James Beauchamp " Champ " Clark ( born March 7, 1850 in Lawrenceburg, Anderson County, Kentucky; † March 2, 1921 in Washington, DC ) was an American politician of the Democratic Party, a member of the U.S. House of Representatives for Missouri and speaker of the house of Representatives.


Career and deputy

After attending public schools (Common Schools ), he studied at the University of Kentucky and then at Bethany College in West Virginia, which he completed in 1873. He then studied law at the Law School of the University of Cincinnati and graduated in 1875 from.

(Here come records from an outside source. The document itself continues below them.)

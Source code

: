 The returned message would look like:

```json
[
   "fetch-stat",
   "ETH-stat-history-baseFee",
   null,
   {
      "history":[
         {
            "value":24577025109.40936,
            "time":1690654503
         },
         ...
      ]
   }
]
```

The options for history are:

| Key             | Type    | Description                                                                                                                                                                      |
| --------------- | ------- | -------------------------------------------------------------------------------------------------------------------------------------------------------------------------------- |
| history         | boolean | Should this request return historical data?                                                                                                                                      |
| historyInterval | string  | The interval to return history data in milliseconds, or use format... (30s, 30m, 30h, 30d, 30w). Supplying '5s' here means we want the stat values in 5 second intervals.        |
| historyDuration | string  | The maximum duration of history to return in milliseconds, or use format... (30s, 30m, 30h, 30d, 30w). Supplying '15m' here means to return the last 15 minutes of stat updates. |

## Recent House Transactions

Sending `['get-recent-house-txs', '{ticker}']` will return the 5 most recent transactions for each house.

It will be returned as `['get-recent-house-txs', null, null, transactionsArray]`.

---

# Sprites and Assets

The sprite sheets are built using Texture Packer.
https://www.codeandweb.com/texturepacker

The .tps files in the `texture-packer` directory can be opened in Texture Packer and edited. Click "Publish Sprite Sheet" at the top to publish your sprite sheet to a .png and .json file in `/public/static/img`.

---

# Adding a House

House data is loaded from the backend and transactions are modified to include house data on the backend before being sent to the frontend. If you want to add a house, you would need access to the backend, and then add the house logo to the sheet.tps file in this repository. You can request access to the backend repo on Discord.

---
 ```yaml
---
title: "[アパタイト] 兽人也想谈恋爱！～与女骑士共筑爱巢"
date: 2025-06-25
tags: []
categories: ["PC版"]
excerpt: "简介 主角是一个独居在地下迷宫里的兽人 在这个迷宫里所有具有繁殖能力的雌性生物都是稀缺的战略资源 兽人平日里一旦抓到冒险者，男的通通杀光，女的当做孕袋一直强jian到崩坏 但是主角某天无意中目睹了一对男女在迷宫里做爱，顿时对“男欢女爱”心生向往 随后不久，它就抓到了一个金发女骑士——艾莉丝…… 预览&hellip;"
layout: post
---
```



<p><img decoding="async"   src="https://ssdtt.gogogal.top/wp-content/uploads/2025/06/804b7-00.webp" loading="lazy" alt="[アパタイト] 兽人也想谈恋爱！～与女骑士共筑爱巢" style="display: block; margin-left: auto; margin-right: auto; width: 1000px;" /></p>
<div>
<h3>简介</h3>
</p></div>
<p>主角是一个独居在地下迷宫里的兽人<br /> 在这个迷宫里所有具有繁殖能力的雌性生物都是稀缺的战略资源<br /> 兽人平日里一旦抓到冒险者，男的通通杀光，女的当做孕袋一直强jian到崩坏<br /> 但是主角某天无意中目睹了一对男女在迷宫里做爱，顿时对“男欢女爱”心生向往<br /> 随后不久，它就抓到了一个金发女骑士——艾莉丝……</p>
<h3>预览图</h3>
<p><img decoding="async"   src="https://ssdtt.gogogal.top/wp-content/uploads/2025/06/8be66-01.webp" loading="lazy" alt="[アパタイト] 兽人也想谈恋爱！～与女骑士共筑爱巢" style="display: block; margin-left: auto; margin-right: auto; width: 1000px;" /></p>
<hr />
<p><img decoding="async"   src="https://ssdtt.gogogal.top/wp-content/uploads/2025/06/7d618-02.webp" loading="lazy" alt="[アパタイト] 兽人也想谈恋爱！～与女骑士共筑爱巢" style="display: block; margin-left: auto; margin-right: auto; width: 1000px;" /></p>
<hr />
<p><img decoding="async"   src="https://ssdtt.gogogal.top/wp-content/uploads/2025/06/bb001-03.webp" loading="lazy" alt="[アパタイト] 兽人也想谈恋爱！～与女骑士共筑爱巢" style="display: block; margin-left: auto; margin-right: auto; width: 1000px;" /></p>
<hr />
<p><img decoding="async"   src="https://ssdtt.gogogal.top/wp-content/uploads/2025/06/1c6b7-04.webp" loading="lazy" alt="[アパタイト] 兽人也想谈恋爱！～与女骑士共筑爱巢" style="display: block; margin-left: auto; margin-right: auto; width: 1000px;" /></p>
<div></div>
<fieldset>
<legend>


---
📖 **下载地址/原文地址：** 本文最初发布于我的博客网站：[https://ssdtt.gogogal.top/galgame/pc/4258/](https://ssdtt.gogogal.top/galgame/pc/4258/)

He was also the 1873-1874 President of Marshall College in West Virginia. After his admission he began in 1875 not only a career as a lawyer, but was also also the editor of a daily newspaper. In 1876 he settled in Bowling Green and was 1878-1881 Attorney ( City Attorney ) of the cities Bowling Green and Louisiana. Later, he was from 1885 to 1889, first Deputy Representatives and then the defendant can ( Prosecuting Attorney ) of Pike County.

His political career began as a deputy in Clark House of Representatives from Missouri, in which he was elected in 1889 and 1891. He was also a delegate to the 1891 Trans-Mississippi Congress in May. In 1892 he was first elected for the Democrats in the U.S. Repräsentenhaus and represented there for a legislative period of 4 March 1893 to 3 March 1895 9 electoral district of Missouri. In 1894 he was defeated in the congressional elections his Republican challenger William M. Treloar.

In 1896 he succeeded in turn a victory against Treloar. After eleven subsequent re- elections he represented again on 4 March 1897 to his death in the 9th Congressional District of Missouri in the U.S. House of Representatives.

Minority Leader and Speaker of the House

Between 1908 and March 1911 was Clark as Minority Leader Group Chairman and thus opposition leader of the Democrats in the House of Representatives.

After that he was on April 4, 1911 to March 3, 1919 to Speaker ( Speaker) of the House and had thus before his predecessor Joseph Gurney Cannon the hitherto longest tenure in this office.

For the presidential election in the United States in 1912 Clark was next to Woodrow Wilson, governor of New Jersey, Judson Harmon, Governor of Ohio, Oscar Underwood, a congressman from Alabama, and Thomas R. Marshall, Governor of Indiana, on the possible Democratic presidential candidates. At the Democratic National Convention in Baltimore ultimately resulted in a duel between Clark and Wilson, with Clark at first always occupied in all ballots the first place, but at no time reach the necessary two-thirds majority was. As the three-time presidential candidate William Jennings Bryan - later Secretary of State in the Cabinet Wilson - then his influence and argued a number of delegates brought to give her voice Wilson, this received the necessary majority on the 46th ballot.

After losing the Democratic majority after the elections to the 66th U.S. Congress he was on 4 March 1919 until his death again Minority Leader and leader of the opposition Democrats. In the elections to the 67th U.S. Congress, 1920, he was struck by a defeat against his Republican challenger Theodore W. Hukriede. One day before the end of his mandate died Champ Clark. After his death he was buried in the City Cemetery of Bowling Green.

To him, the, completed in June 1928 Champ Clark Bridge on U.S. Highway 54 was named in honor of leading the five fields across the Mississippi River and connects the city of Louisiana in Missouri with Illinois belonging to the eastern shore. His house in Bowling Green is one of the National Historic Landmarks in Missouri.

His son, Bennett Champ Clark was U.S. Senator for Missouri and judge at the Federal Court of Appeals for the District of Columbia.